Friday, February 4, 2011

Holy Snow


I've lived in Wisconsin most of my life so you'd think I'd be used to snowstorms at this point. Yet that monster that hit us the other day? Unbelievable. I cannot remember the last time I have seen so much snow. It was reminiscent of those stories that ended with "And then after our chores, we'd walk eight miles to school through twenty foot drifts. We weren't like these wimpy kids today."

Pajama clad with coffee in hand, I watched from my window as the plow came through and created a two foot fence of sorts alongside my car. I just laughed. Where else was all this snow going to go?

Later in the day, I joined in on the neighborhood camaraderie, digging out my car amidst the buzz of snow blowers and the scraping of shovels on concrete. The shoveling was actually not as bad as I had suspected. (Someone can tell you, though, that I whined for a good hour about my impending pain and suffering before I actually got out there. And yes, my muscles now feel as though someone took a club to my back.) Luckily, though, the snow wasn't that awful, heavy wet stuff. Plus I think that all those years, lifting chunky babies has actually done something for my upper body strength.

Also, the weather was surprisingly mild. Sunny and still. I wasn't even wearing a hat for God's sake and I'm always cold. I found that I didn't even mind the shoveling. Good exercise. Plus there was a pang of "I am woman, hear me roar" as I dug out my entire car by myself. But then I heard some birds singing and my heart sunk.

So let me get this right. We just had a blizzard which included disconcerting crashes of thunder and yet twelve hours later, I could hear the birds? And this was only twelve hours before the temperature plummeted to wind chills of minus twenty? But according to some, the way we have treated our planet has no way led to such odd changes in worldwide climate. (Umm, didn't Texas even get hit with a good chunk of this storm?)

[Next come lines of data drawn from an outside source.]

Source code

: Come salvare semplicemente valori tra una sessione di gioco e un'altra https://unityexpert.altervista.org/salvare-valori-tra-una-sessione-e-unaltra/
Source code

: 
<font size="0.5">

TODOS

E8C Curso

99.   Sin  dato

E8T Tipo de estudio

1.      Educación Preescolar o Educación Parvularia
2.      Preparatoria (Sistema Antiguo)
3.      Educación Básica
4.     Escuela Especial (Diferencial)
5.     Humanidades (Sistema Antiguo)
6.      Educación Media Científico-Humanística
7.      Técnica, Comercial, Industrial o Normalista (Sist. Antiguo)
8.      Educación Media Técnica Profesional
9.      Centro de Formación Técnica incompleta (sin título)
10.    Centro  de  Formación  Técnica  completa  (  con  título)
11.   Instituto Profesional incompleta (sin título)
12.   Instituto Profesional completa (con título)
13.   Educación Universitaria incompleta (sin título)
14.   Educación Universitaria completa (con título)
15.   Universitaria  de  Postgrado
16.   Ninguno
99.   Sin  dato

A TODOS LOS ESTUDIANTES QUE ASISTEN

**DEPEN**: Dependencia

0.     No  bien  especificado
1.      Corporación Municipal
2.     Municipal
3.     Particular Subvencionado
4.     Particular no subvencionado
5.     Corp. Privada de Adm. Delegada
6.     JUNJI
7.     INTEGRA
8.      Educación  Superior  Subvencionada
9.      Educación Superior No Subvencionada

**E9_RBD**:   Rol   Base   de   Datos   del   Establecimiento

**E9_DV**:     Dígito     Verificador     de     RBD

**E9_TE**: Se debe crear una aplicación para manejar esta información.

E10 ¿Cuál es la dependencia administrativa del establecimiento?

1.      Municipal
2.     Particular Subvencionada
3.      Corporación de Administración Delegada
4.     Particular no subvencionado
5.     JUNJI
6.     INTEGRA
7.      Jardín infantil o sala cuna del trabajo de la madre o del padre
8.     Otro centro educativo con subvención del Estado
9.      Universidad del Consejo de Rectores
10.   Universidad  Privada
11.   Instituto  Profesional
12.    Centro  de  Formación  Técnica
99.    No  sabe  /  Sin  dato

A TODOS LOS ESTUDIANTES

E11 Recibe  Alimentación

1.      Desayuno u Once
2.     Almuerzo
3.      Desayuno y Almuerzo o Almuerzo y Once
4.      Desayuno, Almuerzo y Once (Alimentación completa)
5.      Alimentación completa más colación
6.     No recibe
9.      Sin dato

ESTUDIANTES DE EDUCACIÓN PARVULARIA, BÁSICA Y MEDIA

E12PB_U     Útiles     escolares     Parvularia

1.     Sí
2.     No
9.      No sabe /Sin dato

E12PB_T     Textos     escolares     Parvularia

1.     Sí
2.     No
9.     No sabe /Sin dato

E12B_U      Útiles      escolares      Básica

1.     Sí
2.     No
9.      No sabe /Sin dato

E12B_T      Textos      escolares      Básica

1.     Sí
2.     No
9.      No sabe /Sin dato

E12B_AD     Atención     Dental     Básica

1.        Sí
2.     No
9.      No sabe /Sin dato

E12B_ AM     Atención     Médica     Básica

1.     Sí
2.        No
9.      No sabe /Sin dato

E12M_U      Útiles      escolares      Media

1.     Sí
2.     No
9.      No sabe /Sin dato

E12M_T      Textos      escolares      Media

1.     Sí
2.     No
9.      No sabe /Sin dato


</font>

Now I'm not going to attribute every snowstorm to global warming and climate change but have you ever heard your parents talk about what the weather was like when they were kids? I know for the Midwest, the previous generation paints a very different picture. I find it both fascinating and heartbreaking. I'd like to hear the birds sometime in March, thank you very much. And as long as the snow isn't coming in July, I can handle it. Thank God it's so darn pretty.